Ronaldinho (left) of Barcelona celebrates with Lionel Messi.
Former Brazilian great
Ronaldinho feels that Lionel Messi has been the perfect senior to Neymar
at Barcelona, exactly the role played by him when the Argentine
stalwart joined the first team of the Catalan giants more than a decade
ago.
"I think so. When Messi came in, he was a young kid and there was so
much potential in him. I thoroughly enjoyed playing with him and we did
share a great rapport on the field and off it too.
"I am delighted to see that Messi is doing to Neymar what I did to
him when he came to Barcelona. That is what senior players in the team
are expected to do," Ronaldinho, who has come here to take part in the
Premier Futsal tournament told mediapersons in Chennai on Sunday.
It is not common for Barcelona teams to get a standing ovation at
Santiago Bernabeu but Ronaldinho experienced that heady feeling in
November 2005 after Barcelona blanked Real Madrid 3-0 in an 'El Clasico'
game. It was only the second time that a Barcelona player had got such
an ovation from Bernabeu crowd after Diego Maradona in the early 80's.
"It was awesome. The gesture was amazing. To experience that being a
opposition player, was once in a lifetime moment," Ronaldonho, who
scored 70 goals in 145 appearances for Barcelona, fondly recollected.
Neymar, left, of FC Barcelona celebrates with his teammate Lionel Messi.
Ronaldinho is hopeful that the young Brazilian team with Neymar as their mainstay will do well at the Rio Olympics.

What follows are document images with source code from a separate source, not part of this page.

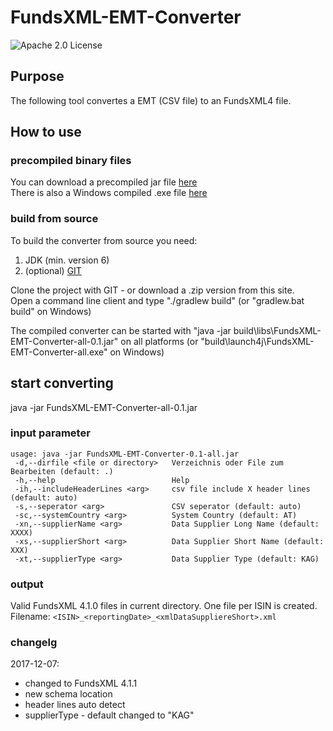 # FundsXML-EMT-Converter

![Apache 2.0 License](https://img.shields.io/badge/LICENSE-Apache_2.0-yellow.svg)

## Purpose
The following tool convertes a EMT (CSV file) to an FundsXML4 file.

## How to use


### precompiled binary files
You can download a precompiled jar file [here](https://github.com/karlkauc/FundsXML-EMT-Converter/blob/master/build/libs/FundsXML-EMT-Converter-0.1-all.jar?raw=true)  
There is also a Windows compiled .exe file [here](https://github.com/karlkauc/FundsXML-EMT-Converter/blob/master/build/launch4j/FundsXML-EMT-Converter-all.exe?raw=true)

### build from source
To build the converter from source you need:
1. JDK (min. version 6)
2. (optional)  [GIT](https://git-scm.com/downloads) 

Clone the project with GIT - or download a .zip version from this site.  
Open a command line client and type "./gradlew build" (or "gradlew.bat build" on Windows)

The compiled converter can be started with "java -jar build\libs\FundsXML-EMT-Converter-all-0.1.jar" on all platforms (or "build\launch4j\FundsXML-EMT-Converter-all.exe" on Windows)

## start converting
java -jar FundsXML-EMT-Converter-all-0.1.jar 
   
  
### input parameter
```
usage: java -jar FundsXML-EMT-Converter-0.1-all.jar
 -d,--dirfile <file or directory>   Verzeichnis oder File zum Bearbeiten (default: .)
 -h,--help                          Help
 -ih,--includeHeaderLines <arg>     csv file include X header lines (default: auto)
 -s,--seperator <arg>               CSV seperator (default: auto)
 -sc,--systemCountry <arg>          System Country (default: AT)
 -xn,--supplierName <arg>           Data Supplier Long Name (default: XXXX)
 -xs,--supplierShort <arg>          Data Supplier Short Name (default: XXX)
 -xt,--supplierType <arg>           Data Supplier Type (default: KAG)

```



### output
Valid FundsXML 4.1.0 files in current directory.
One file per ISIN is created.  
Filename: ```<ISIN>_<reportingDate>_<xmlDataSuppliereShort>.xml```


### changelg
2017-12-07: 
* changed to FundsXML 4.1.1
* new schema location
* header lines auto detect
* supplierType - default changed to "KAG"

"It is a balanced squad. Brazil has had and will continue to have a
lot of talented players. The only significant difference that I see in
the past and now, is that the national teams get very little time
together and they play so rarely for them to play to the best of their
abilities.
"You need to understand the other persons game to be able to
compliment and become that combination. With so much club football,
there is very little time that national teams get together."
While speaking to Ronaldinho, it is only obvious that his famous
free-kick from the wide right during 2002 FIFA World Cup match against
England will come up for discussion.
"We were very well prepared for that England game. We saw a lot of
videos and we had spotted those weaknesses in the English team. We had
studied them well and I knew (David) Seaman liked to step forward for
free-kicks.
"Then what happened was natural. That is something you are expected to do as players at the highest level, exploit weaknesses of the opposition."
"Then what happened was natural. That is something you are expected to do as players at the highest level, exploit weaknesses of the opposition."